Nevertheless, one can certainly apply a phylogenetic analysis to data for galaxies, as demonstrated by Fraix-Burnet et al. (2006a, 2006b, 2006c). All one has to do is break up the continuous astrophysical measurements (eg. electromagnetic spectra, such as broadband magnitudes) into discrete character states, which are treated as ordered in the analysis (ie. changes between two adjacent states cost less than change between distant states), and then feed the resulting matrix into a tree-building program.

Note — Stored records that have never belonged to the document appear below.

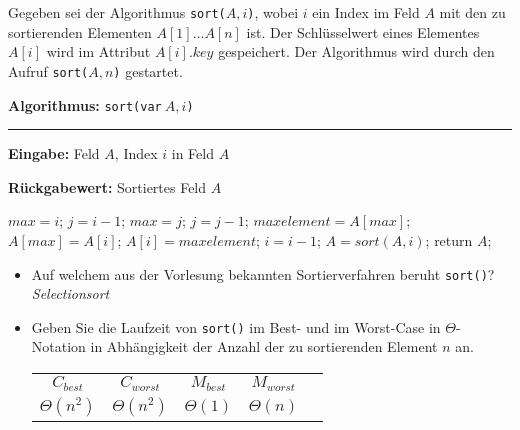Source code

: \documentclass[a4paper, 12pt]{article}
\begin{document}
\begin{angabe}

\newcommand{\NULL}{\ensuremath{\mathtt{NULL}}}
\newcommand{\aif}{\ensuremath{\mathbf{if}}}
\newcommand{\ret}{\ensuremath{\mathbf{return}}}

Gegeben sei der Algorithmus \texttt{sort(}$A,i$\texttt),
wobei $i$ ein Index im Feld $A$ mit den zu sortierenden Elementen
$A[1] \ldots A[n]$ ist. Der Schlüsselwert eines Elementes $A[i]$ wird
im Attribut $A[i].key$ gespeichert.
Der Algorithmus wird durch den Aufruf \texttt{sort(}$A,n$\texttt)
gestartet.

\bigskip

\begin{minipage}{8.5cm}
\textbf{Algorithmus:} \texttt{sort(var}$~A,i$\texttt)
\hrule
\begin{algorithmic}
\item[\textbf{Eingabe:}] Feld $A$, Index $i$ in Feld $A$
\item[\textbf{Rückgabewert:}] Sortiertes Feld $A$
\item[{}]
	    \ZEILE $max = i$;
	    \ZEILE $j=i-1$;
		  \ZEILE $max=j$;
	      \ENDFALLS
	      \ZEILE $j=j-1$;
	    \ENDSOLANGE
	    \ZEILE $maxelement = A[max]$;
	    \ZEILE $A[max] = A[i]$;
	    \ZEILE $A[i] = maxelement$; 
	    \ZEILE $i = i -1$;
	    \ZEILE $A = sort(A,i)$;
	\ENDFALLS
	\ZEILE return $A$;

\end{algorithmic}
\end{minipage}
\begin{minipage}{6.5cm}
\begin{itemize}
\item Auf welchem aus der Vorlesung bekannten Sortierverfahren
	beruht \texttt{sort()}?
	\newline
\textit{Selectionsort}


\item
Geben Sie die Laufzeit von \texttt{sort()} im Best- und im Worst-Case in
$\Theta$-Notation in Abhängigkeit der Anzahl der zu sortierenden Element
$n$ an.

\begin{tabular}{ c c c c c}
$C_{best}$ & $C_{worst}$ & $M_{best}$ & $M_{worst} $ \\
$\Theta(n^2)$ & $\Theta(n^2)$ & $\Theta(1)$ & $\Theta(n)$ \\


\end{tabular}
\end{itemize}
\end{minipage}
\end{angabe}
\end{document}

Fraix-Burnet et al. (2006a) did this for some data simulated by GALICS (Galaxies In Cosmological Simulations), which they say "is a hybrid model for hierarchical galaxy formation studies, combining the outputs of large cosmological N-body simulations with simple, semi-analytic recipes to describe the fate of the baryons within dark matter haloes".  From the simulation they chose 10 galaxies (labelled A–J) at 5 different epochs (ie. steps in the simulation, corresponding to a redshift of 3, 1.9, 1.0, 0.4 and 0), for a total of 50 "taxa". They used 91 "characters", each broken into eight states "by regularly binning the corresponding range of values among all galaxies". These characters included mass, component radius, rotation speed, dynamical time, and star formation rates, but most of them referred to magnitudes for different broadband filters at different wavelengths. This matrix was subjected to a maximum-parsimony analysis (using PAUP*).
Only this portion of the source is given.